A la différence de la fièvre aphteuse qui sévit en Grande-Bretagne, la maladie de la vache folle suscite une immense peur d'une contamination humaine. Est-ce la première fois qu'une maladie animale inspire une si grande crainte?

Non, il existe une maladie très comparable à l'encéphalopathie bovine spongiforme (ESB), par sa nature et par la peur qu'elle a portée: c'est la rage. Pendant des millénaires, les gens ont redouté cette maladie transmise à l'homme par le chien. Elle est déjà décrite dans un texte babylonien sous le nom de «Kaduh-hu», ce qui signifie «avec la bouche ouverte», et c'est sans doute la maladie animale qui a fait l'objet du plus grand nombre d'ouvrages.
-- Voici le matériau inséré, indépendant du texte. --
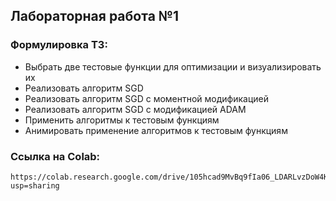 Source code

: ## Лабораторная работа №1

### Формулировка ТЗ:

*   Выбрать две тестовые функции для оптимизации и визуализировать их
*   Реализовать алгоритм SGD
*   Реализовать алгоритм SGD с моментной модификацией
*   Реализовать алгоритм SGD с модификацией ADAM
*   Применить алгоритмы к тестовым функциям
*   Анимировать применение алгоритмов к тестовым функциям

### Ссылка на Colab:

    https://colab.research.google.com/drive/105hcad9MvBq9fIa06_LDARLvzDoW4K8m?usp=sharing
Comme l'ESB, c'est une maladie d'incubation longue, parfois de plusieurs années, pour laquelle il n'y avait pas de diagnostic préclinique, pas de traitement, et qui provoquait une déchéance physique et une démence fatale certaines. Ainsi, après une morsure, on vivait dans la hantise de succomber à la rage. Pis, on vivait avec le spectre de la «rage furieuse», la peur de mourir fou. D'où le succès extraordinaire de Pasteur : il a libéré l'humanité de l'angoisse de la rage , du moins les pays qui ont les moyens de vacciner. Car la rage tue encore 30 000 personnes par an en Afrique et surtout en Asie. Mais, dans les pays développés, d'où elle a disparu, la peur d'être contaminé par la vache folle a pris le relais, avec force.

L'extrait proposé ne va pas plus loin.